ART, antiretroviral therapy; ARV, antiretroviral; BSL, blood sugar levels; CKD, chronic kidney disease; CNS, central nervous system; eGFR, estimated glomerular filtration rate; FTC, emtricitabine; HDL-C, high-density lipoprotein cholesterol; HIV, human immunodeficiency virus; INSTI, integrase strand transfer inhibitors; IQR, interquartile range; LDL-C, low density lipoprotein cholesterol; NNRTI, non-nucleoside reverse transcriptase inhibitor; TAF, tenofovir alafenamide; TDF, tenofovir disoproxil fumarate; TG, triglyceride; TND, target not detected; VL, viral load; XTC, emtricitabine or lamivudine.

Reasons for switch to DTG/3TC included affordability (DTG/3TC costs less than three-drug INSTI-based regimens; 47.4%), desire for simplification (41.8%), adverse events on previous ARV regimens (19.1%), and concern about potential toxicities (bone and renal for TDF; 10.2%). Commonest recent adverse events on previous ARV regimens included central nervous system (CNS) toxicity (6.6%) and nephrotoxicity (5.6%). Low-level viremia (21–199 copies/mL) at switch was present in 7.2% PWH. Median pre-DTG/3TC CD4 counts were 601 (IQR 448–776)/mm³. Median eGFR pre-DTG/3TC switch was 85 (IQR 61.1–105.1) mL/min/1.73 m². Seventy-two PWH had an eGFR ≤60 mL/min/1.73 m² pre-switch. Approximately 90% PWH had F-BSL values available at baseline with 15.5% and 39.5% individuals having ≥126 and 100–125 mg/dL, respectively. Proportions of PWH with dyslipidemia were slightly higher at baseline (Table 1). Median weight at baseline was 70 (IQR 60–78) kg.

Virologic effectiveness

Median duration of follow-up on DTG/3TC treatment was 40 (IQR 31–49, range 6–280) weeks. High rates of virologic suppression (VS) were maintained after switch. Among 243 individuals with at least 1 VL data available at follow-up, 95.5% had VS at last follow-up (Table 2). One individual had a VL of 91,340 copies/mL at 6 months after DTG/3TC switch; however, it declined to 61 copies/mL when repeated after 3 months. Rates of VS at 12, 24, 48, 72, 96, and 120 weeks were 95.2%, 95.9%, 90%, 100%, 81.3%, and 88.4%, respectively.
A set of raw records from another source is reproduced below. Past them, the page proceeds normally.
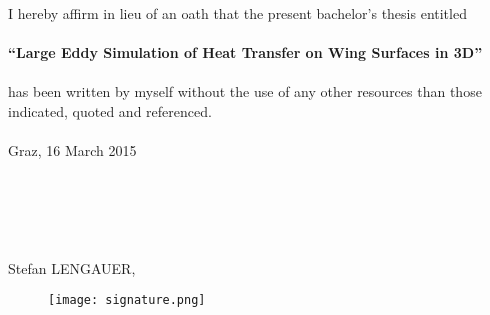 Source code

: 
I hereby affirm in lieu of an oath that the present bachelor's thesis entitled\\
\\
\textbf{``Large Eddy Simulation of Heat Transfer on Wing Surfaces in 3D''}\\
\\
has been written by myself without the use of any other resources than those indicated, quoted and referenced.\\
\\
Graz, 16 March 2015\\
\\
\\
\\
\\
\\
Stefan LENGAUER,
\begin{figure}[ht]
\texttt{[image: signature.png]}
\end{figure}
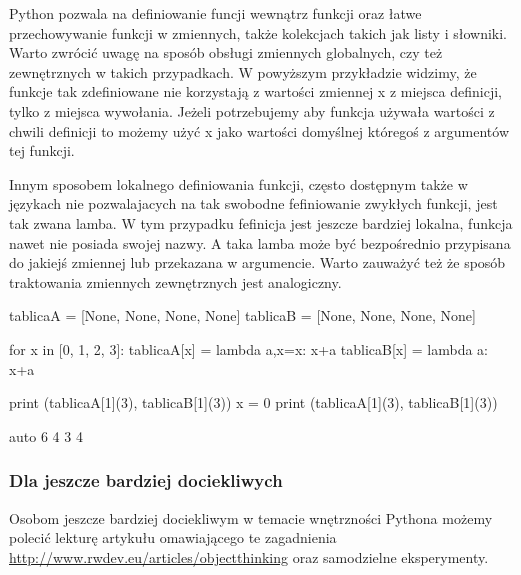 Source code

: Python pozwala na definiowanie funcji wewnątrz funkcji oraz łatwe przechowywanie funkcji w zmiennych, także kolekcjach takich jak listy i słowniki.
Warto zwrócić uwagę na sposób obsługi zmiennych globalnych, czy też zewnętrznych w takich przypadkach.
W powyższym przykładzie widzimy, że funkcje tak zdefiniowane nie korzystają z wartości zmiennej x z miejsca definicji, tylko z miejsca wywołania.
Jeżeli potrzebujemy aby funkcja używała wartości z chwili definicji to możemy użyć x jako wartości domyślnej któregoś z argumentów tej funkcji.

Innym sposobem lokalnego definiowania funkcji, często dostępnym także w językach nie pozwalajacych na tak swobodne fefiniowanie zwykłych funkcji, jest tak zwana lamba.
W tym przypadku fefinicja jest jeszcze bardziej lokalna, funkcja nawet nie posiada swojej nazwy.
A taka lamba może być bezpośrednio przypisana do jakiejś zmiennej lub przekazana w argumencie.
Warto zauważyć też że sposób traktowania zmiennych zewnętrznych jest analogiczny.

\begin{CodeFrame}[python]{0.55\textwidth}
tablicaA = [None, None, None, None]
tablicaB = [None, None, None, None]

for x in [0, 1, 2, 3]:
	tablicaA[x] = lambda a,x=x: x+a
	tablicaB[x] = lambda a: x+a

print (tablicaA[1](3), tablicaB[1](3))
x = 0
print (tablicaA[1](3), tablicaB[1](3))
\end{CodeFrame}
\begin{CodeFrame}{auto}
6 4
3 4
\end{CodeFrame}


\subsubsection{Dla jeszcze bardziej dociekliwych }

Osobom jeszcze bardziej dociekliwym w temacie wnętrzności Pythona możemy polecić lekturę artykułu omawiającego te zagadnienia \url{http://www.rwdev.eu/articles/objectthinking} oraz samodzielne eksperymenty.

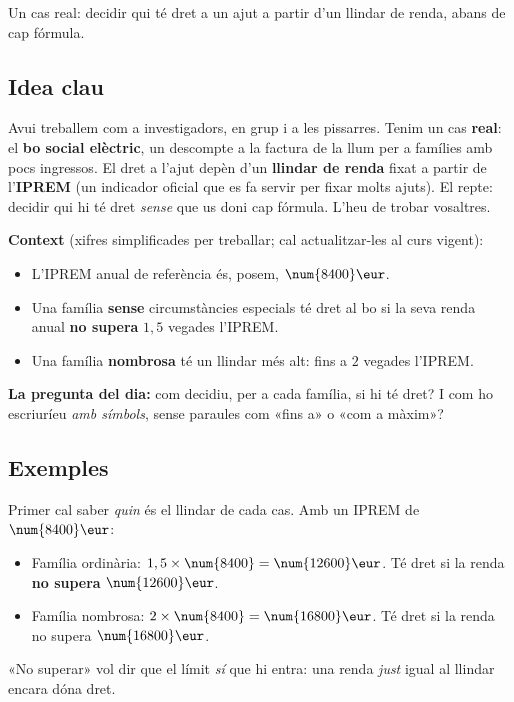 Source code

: %
{Un cas real: decidir qui té dret a un ajut a partir d'un llindar de renda, abans de cap fórmula.}

\subsection{Idea clau}

Avui treballem com a investigadors, en grup i a les pissarres. Tenim un cas
\textbf{real}: el \textbf{bo social elèctric}, un descompte a la factura de la llum
per a famílies amb pocs ingressos. El dret a l'ajut depèn d'un \textbf{llindar de
renda} fixat a partir de l'\textbf{IPREM} (un indicador oficial que es fa servir per
fixar molts ajuts). El repte: decidir qui hi té dret \emph{sense} que us doni cap
fórmula. L'heu de trobar vosaltres.

\begin{idea}
\textbf{Context} (xifres simplificades per treballar; cal actualitzar-les al curs vigent):
\begin{itemize}[leftmargin=1.4em, itemsep=2pt]
  \item L'IPREM anual de referència és, posem, $\num{8400}\eur$.
  \item Una família \textbf{sense} circumstàncies especials té dret al bo si la seva
        renda anual \textbf{no supera} $1,5$ vegades l'IPREM.
  \item Una família \textbf{nombrosa} té un llindar més alt: fins a $2$ vegades l'IPREM.
\end{itemize}
\textbf{La pregunta del dia:} com decidiu, per a cada família, si hi té dret? I com
ho escriuríeu \emph{amb símbols}, sense paraules com «fins a» o «com a màxim»?
\end{idea}

\subsection{Exemples}

\begin{exemple}
Primer cal saber \emph{quin} és el llindar de cada cas. Amb un IPREM de $\num{8400}\eur$:
\begin{itemize}[leftmargin=1.4em, itemsep=2pt]
  \item Família ordinària: $1,5\times\num{8400}=\num{12600}\eur$. Té dret si la renda
        \textbf{no supera} $\num{12600}\eur$.
  \item Família nombrosa: $2\times\num{8400}=\num{16800}\eur$. Té dret si la renda no
        supera $\num{16800}\eur$.
\end{itemize}
«No superar» vol dir que el límit \emph{sí} que hi entra: una renda \emph{just} igual
al llindar encara dóna dret.
\end{exemple}

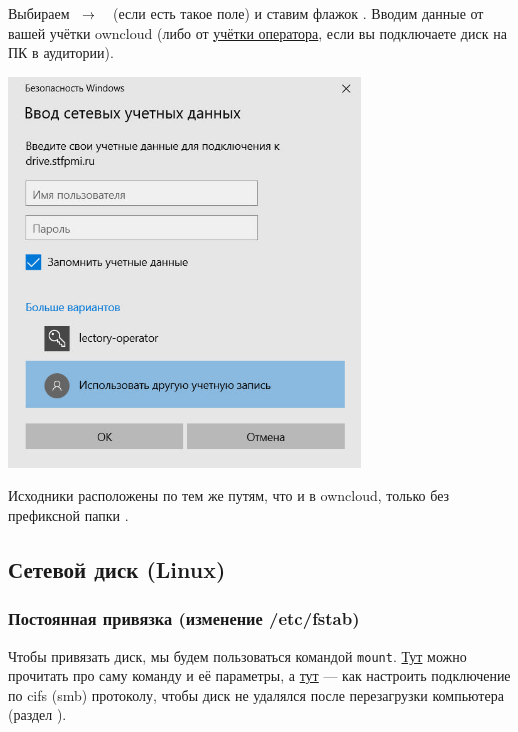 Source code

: Выбираем  \ $\rightarrow$ \  (если есть такое поле) и ставим флажок . Вводим данные от вашей учётки owncloud (либо от \hyperlink{lectory-operator-profile}{учётки оператора}, если вы подключаете диск на ПК в аудитории).

\begin{center}
  \begin{minipage}[c]{0.7\textwidth}
    \centering
    \includegraphics[width=0.7\textwidth,fbox]{Images/CloudStorage/windows/login.jpg}
  \end{minipage}
\end{center}

Исходники расположены по тем же путям, что и в owncloud, только без префиксной папки .

\subsection{Сетевой диск (Linux)}

\subsubsection{Постоянная привязка (изменение /etc/fstab)}

Чтобы привязать диск, мы будем пользоваться командой \texttt{mount}. \href{https://losst.pro/montirovanie-diska-v-linux}{Тут} можно прочитать про саму команду и её параметры, а \href{https://ubuntuforums.org/showthread.php?t=288534}{тут} --- как настроить подключение по cifs (smb) протоколу, чтобы диск не удалялся после перезагрузки компьютера (раздел ).

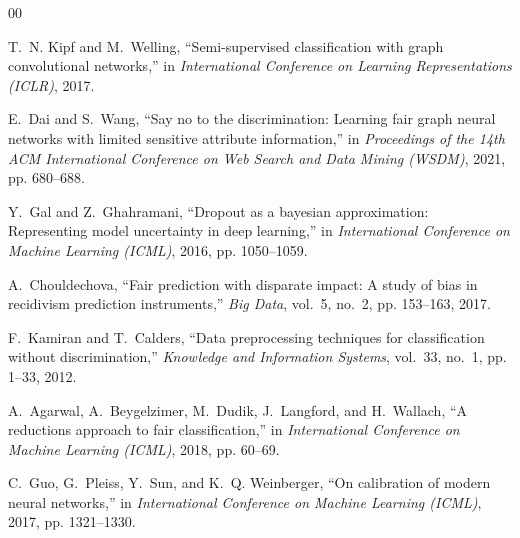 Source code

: \documentclass[conference, a4paper]{IEEEtran}
\begin{document}
\begin{thebibliography}{00}

T.~N. Kipf and M.~Welling, ``Semi-supervised classification with graph convolutional networks,'' in \emph{International Conference on Learning Representations (ICLR)}, 2017.

E.~Dai and S.~Wang, ``Say no to the discrimination: Learning fair graph neural networks with limited sensitive attribute information,'' in \emph{Proceedings of the 14th ACM International Conference on Web Search and Data Mining (WSDM)}, 2021, pp. 680--688.

Y.~Gal and Z.~Ghahramani, ``Dropout as a bayesian approximation: Representing model uncertainty in deep learning,'' in \emph{International Conference on Machine Learning (ICML)}, 2016, pp. 1050--1059.

A.~Chouldechova, ``Fair prediction with disparate impact: A study of bias in recidivism prediction instruments,'' \emph{Big Data}, vol.~5, no.~2, pp. 153--163, 2017.

F.~Kamiran and T.~Calders, ``Data preprocessing techniques for classification without discrimination,'' \emph{Knowledge and Information Systems}, vol.~33, no.~1, pp. 1--33, 2012.

A.~Agarwal, A.~Beygelzimer, M.~Dudik, J.~Langford, and H.~Wallach, ``A reductions approach to fair classification,'' in \emph{International Conference on Machine Learning (ICML)}, 2018, pp. 60--69.

C.~Guo, G.~Pleiss, Y.~Sun, and K.~Q. Weinberger, ``On calibration of modern neural networks,'' in \emph{International Conference on Machine Learning (ICML)}, 2017, pp. 1321--1330.

\end{thebibliography}
\end{document}
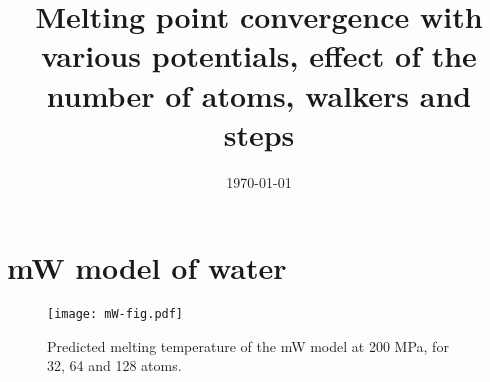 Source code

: \documentclass[aps,jcp,preprint,superscriptaddress]{revtex4}
\begin{document}
\title{
Melting point convergence with various potentials, effect of the number of atoms, walkers and steps}


\author{}
\affiliation{}
\email{}

\date{\today}

\maketitle

%
%
\section{mW model of water}
\begin{figure}[hbt]
\begin{center}
\texttt{[image: mW-fig.pdf]}
\end{center}
\vspace{-20pt}
\caption {Predicted melting temperature of the mW model at 200 MPa, for 32, 64 and 128 atoms.}
\label{fig:mW}
\end{figure}
\end{document}
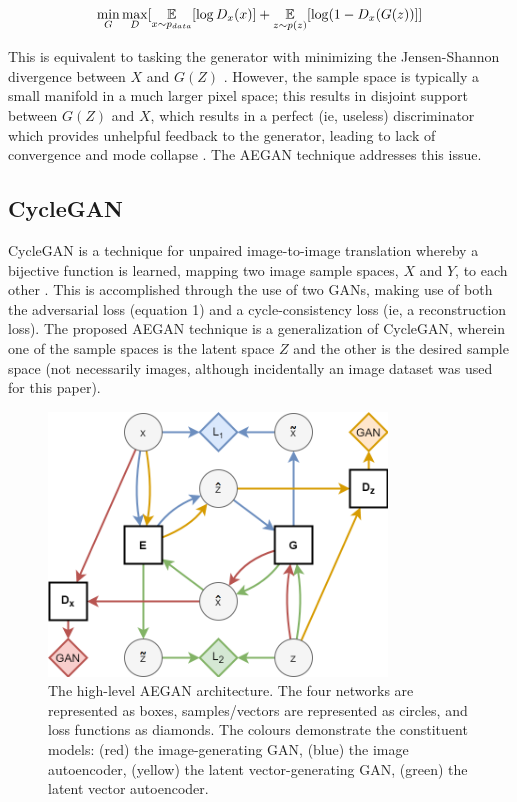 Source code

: \documentclass{article}
\begin{document}
\begin{equation}
\min_{G}\max_{D}[\operatorname*{\mathbb{E}}_{x \sim p_{data}}[\log D_{x}(x)] + \operatorname*{\mathbb{E}}_{z \sim p(z)}[\log (1 - D_{x}(G(z))]]
\end{equation}

This is equivalent to tasking the generator with minimizing the Jensen-Shannon divergence between $X$ and $G(Z)$ \cite{goodfellow2014generative}. However, the sample space is typically a small manifold in a much larger pixel space; this results in disjoint support between $G(Z)$ and $X$, which results in a perfect (ie, useless) discriminator which provides unhelpful feedback to the generator, leading to lack of convergence and mode collapse \cite{roth2017}. The AEGAN technique addresses this issue.

\subsection{CycleGAN}
CycleGAN is a technique for unpaired image-to-image translation whereby a bijective function is learned, mapping two image sample spaces, $X$ and $Y$, to each other \cite{zhu2017unpaired}. This is accomplished through the use of two GANs, making use of both the adversarial loss (equation 1) and a cycle-consistency loss (ie, a reconstruction loss). The proposed AEGAN technique is a generalization of CycleGAN, wherein one of the sample spaces is the latent space $Z$ and the other is the desired sample space (not necessarily images, although incidentally an image dataset was used for this paper).

\begin{figure}[t] %
    \centering
    \includegraphics[width=9cm]{aegan.png}
    \caption{The high-level AEGAN architecture. The four networks are represented as boxes, samples/vectors are represented as circles, and loss functions as diamonds. The colours demonstrate the constituent models: (red) the image-generating GAN, (blue) the image autoencoder, (yellow) the latent vector-generating GAN, (green) the latent vector autoencoder.}
    \label{fig:network}
\end{figure}
\end{document}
Virologic outcomes at last follow-up among PWH switched to DTG/3TC are summarized in Table 2. Figure 2 depicts Kaplan-Meier curve for survival free with VL >20 copies/mL. No VF was noted postswitch. There was no difference in rates of VL ≤20 copies/mL/TND according to subgroups, including preswitch ARV regimens (Table 3).

FIG. 2.

Kaplan-Meier curve for survival free with VL >20 copies/mL. VL, viral load.

Table 2.

Virologic Outcomes at Last Follow-Up Among People with Human Immunodeficiency Virus Switched to Dolutegravir/Lamivudine

Virologic outcome	12 Weeks, N = 63	24 Weeks, N = 147	48 Weeks, N = 40	72 Weeks, N = 16	96 Weeks, N = 16	≥120 Weeks, N = 43
VL ≤20/TND, N (%)	60 (95.2)	141 (95.9)	36 (90.0)	16 (100)	13 (81.3)	38 (88.4)
VL 21–200 copies/mL, N (%)	3 (4.8)	6 (4.1)	4 (10)	0 (0)	3 (18.7)	5 (11.6)

Table 3.

Virologic Outcomes (Viral Load <20/Target Not Detected) at Last Follow-Up According to Subgroups

Characteristic	VL <20/TND, n (%)	OR (95% CI)	p
Age (years)
<50	67 (100%)	—	—
≥50	169 (96%)
Sex
Male	166 (97.1)	Ref.
Female	70 (97.2)	0.95 (0.13 to 4.52)	>.9
At least one comorbidity
No	95 (96.9)	Ref.
Yes	141 (97.2)	1.11 (0.22 to 5.16)	.9
Reason for switch
Proactive	194 (97.5)	Ref.	—
Toxicity	42 (95.5)	0.54 (0.11 to 3.85)	.5
CD4 counts (/mm³)
>200	231 (97.1%)	—	—
≤200	5 (100)
Baseline VL (copies/mL)
≤20/TND	218 (97.3)	Ref.
21–199	18 (94.7)	0.5 (0.08 to 9.62)	.5
Preswitch regimens
TAF/FTC/INSTI	99 (99)	Ref.
TAF/FTC/NNRTI	42 (95.5)	0.21 (0.01 to 2.27)	.2
TDF/XTC/INSTI	5 (100)	—	—
TDF/XTC/NNRTI	54 (98.2)	0.55 (0.02 to 14)	>.9
Other regimens	36 (92.3)	0.12 (0.01 to 1.0)	.072

“—” Indicates unstable results on binary logistic regression due to 100% VL ≤20/TND (outcome) achieved in at least 1 factor level.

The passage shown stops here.